● **Required work**:
Using the data below, return all lines in which "lixf" appears.

● **Task inputs**:
>>>>

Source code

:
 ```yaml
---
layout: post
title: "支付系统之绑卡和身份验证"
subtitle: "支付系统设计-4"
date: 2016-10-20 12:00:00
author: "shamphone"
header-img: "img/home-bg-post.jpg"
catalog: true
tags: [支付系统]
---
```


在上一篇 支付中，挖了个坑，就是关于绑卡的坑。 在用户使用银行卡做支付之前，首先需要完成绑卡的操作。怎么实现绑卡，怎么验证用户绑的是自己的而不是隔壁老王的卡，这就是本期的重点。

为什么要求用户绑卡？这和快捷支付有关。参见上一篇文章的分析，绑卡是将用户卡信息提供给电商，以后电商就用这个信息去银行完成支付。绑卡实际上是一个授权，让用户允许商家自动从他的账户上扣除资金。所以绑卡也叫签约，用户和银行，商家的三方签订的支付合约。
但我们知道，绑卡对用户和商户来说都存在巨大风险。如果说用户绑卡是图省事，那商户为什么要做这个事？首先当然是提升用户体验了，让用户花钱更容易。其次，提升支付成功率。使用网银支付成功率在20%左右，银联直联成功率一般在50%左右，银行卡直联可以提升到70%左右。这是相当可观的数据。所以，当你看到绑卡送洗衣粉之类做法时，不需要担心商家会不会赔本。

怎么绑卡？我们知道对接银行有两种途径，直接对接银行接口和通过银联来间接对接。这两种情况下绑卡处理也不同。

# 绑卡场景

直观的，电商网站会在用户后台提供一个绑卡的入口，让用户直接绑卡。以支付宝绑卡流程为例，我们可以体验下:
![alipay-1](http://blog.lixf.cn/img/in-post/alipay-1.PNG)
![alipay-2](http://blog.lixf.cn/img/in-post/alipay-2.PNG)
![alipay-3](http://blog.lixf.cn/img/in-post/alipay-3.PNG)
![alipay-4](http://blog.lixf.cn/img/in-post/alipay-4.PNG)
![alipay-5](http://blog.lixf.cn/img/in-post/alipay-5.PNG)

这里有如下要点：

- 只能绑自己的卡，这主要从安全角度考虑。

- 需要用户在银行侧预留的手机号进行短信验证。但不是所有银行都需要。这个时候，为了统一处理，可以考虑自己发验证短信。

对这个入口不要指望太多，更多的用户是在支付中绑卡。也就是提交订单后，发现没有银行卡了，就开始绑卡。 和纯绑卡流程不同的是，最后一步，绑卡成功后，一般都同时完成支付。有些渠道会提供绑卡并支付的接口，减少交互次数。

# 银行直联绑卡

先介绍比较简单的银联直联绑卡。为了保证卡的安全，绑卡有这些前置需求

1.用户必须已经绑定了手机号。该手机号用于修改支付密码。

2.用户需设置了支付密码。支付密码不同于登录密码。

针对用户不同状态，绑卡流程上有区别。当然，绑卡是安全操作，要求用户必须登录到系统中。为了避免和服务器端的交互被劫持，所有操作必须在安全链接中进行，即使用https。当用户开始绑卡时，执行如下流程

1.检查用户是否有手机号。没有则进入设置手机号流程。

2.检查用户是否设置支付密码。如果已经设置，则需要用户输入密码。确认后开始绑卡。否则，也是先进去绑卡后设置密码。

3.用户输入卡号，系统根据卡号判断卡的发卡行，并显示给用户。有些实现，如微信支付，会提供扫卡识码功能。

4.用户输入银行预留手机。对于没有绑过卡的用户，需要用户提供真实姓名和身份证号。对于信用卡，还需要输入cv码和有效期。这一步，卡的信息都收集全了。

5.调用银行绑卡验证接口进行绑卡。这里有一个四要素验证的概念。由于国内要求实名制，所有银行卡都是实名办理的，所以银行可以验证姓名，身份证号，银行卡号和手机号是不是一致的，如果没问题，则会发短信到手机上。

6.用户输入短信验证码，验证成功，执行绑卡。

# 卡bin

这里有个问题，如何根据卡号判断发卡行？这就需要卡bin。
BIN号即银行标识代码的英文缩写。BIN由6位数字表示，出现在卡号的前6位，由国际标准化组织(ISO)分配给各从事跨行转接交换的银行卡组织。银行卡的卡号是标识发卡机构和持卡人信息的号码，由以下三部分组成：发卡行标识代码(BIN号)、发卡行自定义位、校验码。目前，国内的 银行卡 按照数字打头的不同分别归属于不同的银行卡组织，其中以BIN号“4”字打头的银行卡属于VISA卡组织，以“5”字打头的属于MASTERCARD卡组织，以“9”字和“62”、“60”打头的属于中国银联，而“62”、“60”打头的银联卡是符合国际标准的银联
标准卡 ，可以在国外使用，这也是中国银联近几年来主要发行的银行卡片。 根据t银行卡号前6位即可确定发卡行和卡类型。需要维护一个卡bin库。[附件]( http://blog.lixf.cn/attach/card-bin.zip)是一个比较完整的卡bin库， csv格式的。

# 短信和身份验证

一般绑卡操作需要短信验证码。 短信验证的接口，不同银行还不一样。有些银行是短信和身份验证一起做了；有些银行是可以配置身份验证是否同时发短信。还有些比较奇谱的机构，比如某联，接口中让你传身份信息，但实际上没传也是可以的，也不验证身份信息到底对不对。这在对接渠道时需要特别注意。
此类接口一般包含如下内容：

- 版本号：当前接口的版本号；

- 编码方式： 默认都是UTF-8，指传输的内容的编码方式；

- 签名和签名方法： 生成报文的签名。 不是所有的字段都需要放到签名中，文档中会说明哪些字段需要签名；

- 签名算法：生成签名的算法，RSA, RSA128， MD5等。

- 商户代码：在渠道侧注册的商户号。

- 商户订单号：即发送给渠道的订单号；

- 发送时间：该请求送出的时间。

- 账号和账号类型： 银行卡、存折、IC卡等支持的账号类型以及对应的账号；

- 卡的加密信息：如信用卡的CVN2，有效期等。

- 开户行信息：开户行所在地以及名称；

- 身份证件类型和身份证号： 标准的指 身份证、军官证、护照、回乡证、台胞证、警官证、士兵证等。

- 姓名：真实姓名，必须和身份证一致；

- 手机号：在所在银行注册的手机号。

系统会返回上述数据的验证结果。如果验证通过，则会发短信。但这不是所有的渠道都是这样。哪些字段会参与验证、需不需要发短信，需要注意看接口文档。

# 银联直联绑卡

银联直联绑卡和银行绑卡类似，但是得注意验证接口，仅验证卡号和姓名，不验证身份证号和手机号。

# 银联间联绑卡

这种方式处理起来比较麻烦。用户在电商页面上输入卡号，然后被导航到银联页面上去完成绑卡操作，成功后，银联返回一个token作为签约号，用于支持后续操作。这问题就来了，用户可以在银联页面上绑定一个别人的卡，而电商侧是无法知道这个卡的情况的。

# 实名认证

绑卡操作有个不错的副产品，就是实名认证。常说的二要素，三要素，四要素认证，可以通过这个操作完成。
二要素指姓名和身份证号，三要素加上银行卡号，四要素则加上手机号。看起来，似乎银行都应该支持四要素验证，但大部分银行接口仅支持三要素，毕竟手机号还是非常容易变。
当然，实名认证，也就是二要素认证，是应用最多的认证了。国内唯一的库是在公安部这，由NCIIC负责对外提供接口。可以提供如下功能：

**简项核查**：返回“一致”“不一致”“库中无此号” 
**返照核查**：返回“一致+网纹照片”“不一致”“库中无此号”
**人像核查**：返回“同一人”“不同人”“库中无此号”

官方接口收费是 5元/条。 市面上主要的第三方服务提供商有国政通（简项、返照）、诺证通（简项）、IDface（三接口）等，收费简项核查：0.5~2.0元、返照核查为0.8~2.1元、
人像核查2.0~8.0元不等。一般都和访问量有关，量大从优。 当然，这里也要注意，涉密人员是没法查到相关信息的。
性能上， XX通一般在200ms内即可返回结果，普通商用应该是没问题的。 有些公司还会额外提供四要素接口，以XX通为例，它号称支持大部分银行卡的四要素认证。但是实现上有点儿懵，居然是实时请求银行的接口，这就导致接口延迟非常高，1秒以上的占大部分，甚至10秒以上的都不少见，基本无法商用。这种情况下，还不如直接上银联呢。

<<<<

● **Expected answer**:
![alipay-1](http://blog.lixf.cn/img/in-post/alipay-1.PNG)
![alipay-2](http://blog.lixf.cn/img/in-post/alipay-2.PNG)
![alipay-3](http://blog.lixf.cn/img/in-post/alipay-3.PNG)
![alipay-4](http://blog.lixf.cn/img/in-post/alipay-4.PNG)
![alipay-5](http://blog.lixf.cn/img/in-post/alipay-5.PNG)
标准卡 ，可以在国外使用，这也是中国银联近几年来主要发行的银行卡片。 根据t银行卡号前6位即可确定发卡行和卡类型。需要维护一个卡bin库。[附件]( http://blog.lixf.cn/attach/card-bin.zip)是一个比较完整的卡bin库， csv格式的。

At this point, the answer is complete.